■ The data:
========
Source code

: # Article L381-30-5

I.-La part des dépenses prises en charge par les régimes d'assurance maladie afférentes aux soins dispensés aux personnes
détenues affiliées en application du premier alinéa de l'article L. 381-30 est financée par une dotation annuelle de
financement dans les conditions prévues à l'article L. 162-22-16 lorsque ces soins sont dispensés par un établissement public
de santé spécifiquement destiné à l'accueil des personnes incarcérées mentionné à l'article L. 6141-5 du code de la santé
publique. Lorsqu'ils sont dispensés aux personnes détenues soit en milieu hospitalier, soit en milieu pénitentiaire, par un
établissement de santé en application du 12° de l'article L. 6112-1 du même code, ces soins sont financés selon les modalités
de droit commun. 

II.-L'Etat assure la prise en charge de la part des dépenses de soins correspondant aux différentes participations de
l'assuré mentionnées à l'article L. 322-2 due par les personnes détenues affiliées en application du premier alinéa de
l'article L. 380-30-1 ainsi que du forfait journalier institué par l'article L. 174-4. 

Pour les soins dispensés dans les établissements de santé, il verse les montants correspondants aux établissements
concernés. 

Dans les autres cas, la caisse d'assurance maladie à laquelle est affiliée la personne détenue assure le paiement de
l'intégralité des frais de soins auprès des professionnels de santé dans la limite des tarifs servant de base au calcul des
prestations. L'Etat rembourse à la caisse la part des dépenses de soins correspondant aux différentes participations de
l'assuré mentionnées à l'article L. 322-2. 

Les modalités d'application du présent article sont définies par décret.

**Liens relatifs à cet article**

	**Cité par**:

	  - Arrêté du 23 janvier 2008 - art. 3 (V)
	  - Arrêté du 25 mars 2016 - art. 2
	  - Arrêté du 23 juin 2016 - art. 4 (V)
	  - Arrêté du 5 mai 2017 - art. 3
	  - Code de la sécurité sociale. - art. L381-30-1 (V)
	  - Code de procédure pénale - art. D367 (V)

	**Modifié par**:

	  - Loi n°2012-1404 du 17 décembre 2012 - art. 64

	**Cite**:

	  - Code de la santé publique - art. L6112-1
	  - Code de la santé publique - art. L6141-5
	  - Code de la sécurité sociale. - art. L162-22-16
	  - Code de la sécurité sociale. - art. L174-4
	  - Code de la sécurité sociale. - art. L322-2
========
■ Problem to work on: Transcribe all records exactly as written.

■ Reply:
Source code

: # Article L381-30-5

I.-La part des dépenses prises en charge par les régimes d'assurance maladie afférentes aux soins dispensés aux personnes
détenues affiliées en application du premier alinéa de l'article L. 381-30 est financée par une dotation annuelle de
financement dans les conditions prévues à l'article L. 162-22-16 lorsque ces soins sont dispensés par un établissement public
de santé spécifiquement destiné à l'accueil des personnes incarcérées mentionné à l'article L. 6141-5 du code de la santé
publique. Lorsqu'ils sont dispensés aux personnes détenues soit en milieu hospitalier, soit en milieu pénitentiaire, par un
établissement de santé en application du 12° de l'article L. 6112-1 du même code, ces soins sont financés selon les modalités
de droit commun. 

II.-L'Etat assure la prise en charge de la part des dépenses de soins correspondant aux différentes participations de
l'assuré mentionnées à l'article L. 322-2 due par les personnes détenues affiliées en application du premier alinéa de
l'article L. 380-30-1 ainsi que du forfait journalier institué par l'article L. 174-4. 

Pour les soins dispensés dans les établissements de santé, il verse les montants correspondants aux établissements
concernés. 

Dans les autres cas, la caisse d'assurance maladie à laquelle est affiliée la personne détenue assure le paiement de
l'intégralité des frais de soins auprès des professionnels de santé dans la limite des tarifs servant de base au calcul des
prestations. L'Etat rembourse à la caisse la part des dépenses de soins correspondant aux différentes participations de
l'assuré mentionnées à l'article L. 322-2. 

Les modalités d'application du présent article sont définies par décret.

**Liens relatifs à cet article**

	**Cité par**:

	  - Arrêté du 23 janvier 2008 - art. 3 (V)
	  - Arrêté du 25 mars 2016 - art. 2
	  - Arrêté du 23 juin 2016 - art. 4 (V)
	  - Arrêté du 5 mai 2017 - art. 3
	  - Code de la sécurité sociale. - art. L381-30-1 (V)
	  - Code de procédure pénale - art. D367 (V)

	**Modifié par**:

	  - Loi n°2012-1404 du 17 décembre 2012 - art. 64

	**Cite**:

	  - Code de la santé publique - art. L6112-1
	  - Code de la santé publique - art. L6141-5
	  - Code de la sécurité sociale. - art. L162-22-16
	  - Code de la sécurité sociale. - art. L174-4
	  - Code de la sécurité sociale. - art. L322-2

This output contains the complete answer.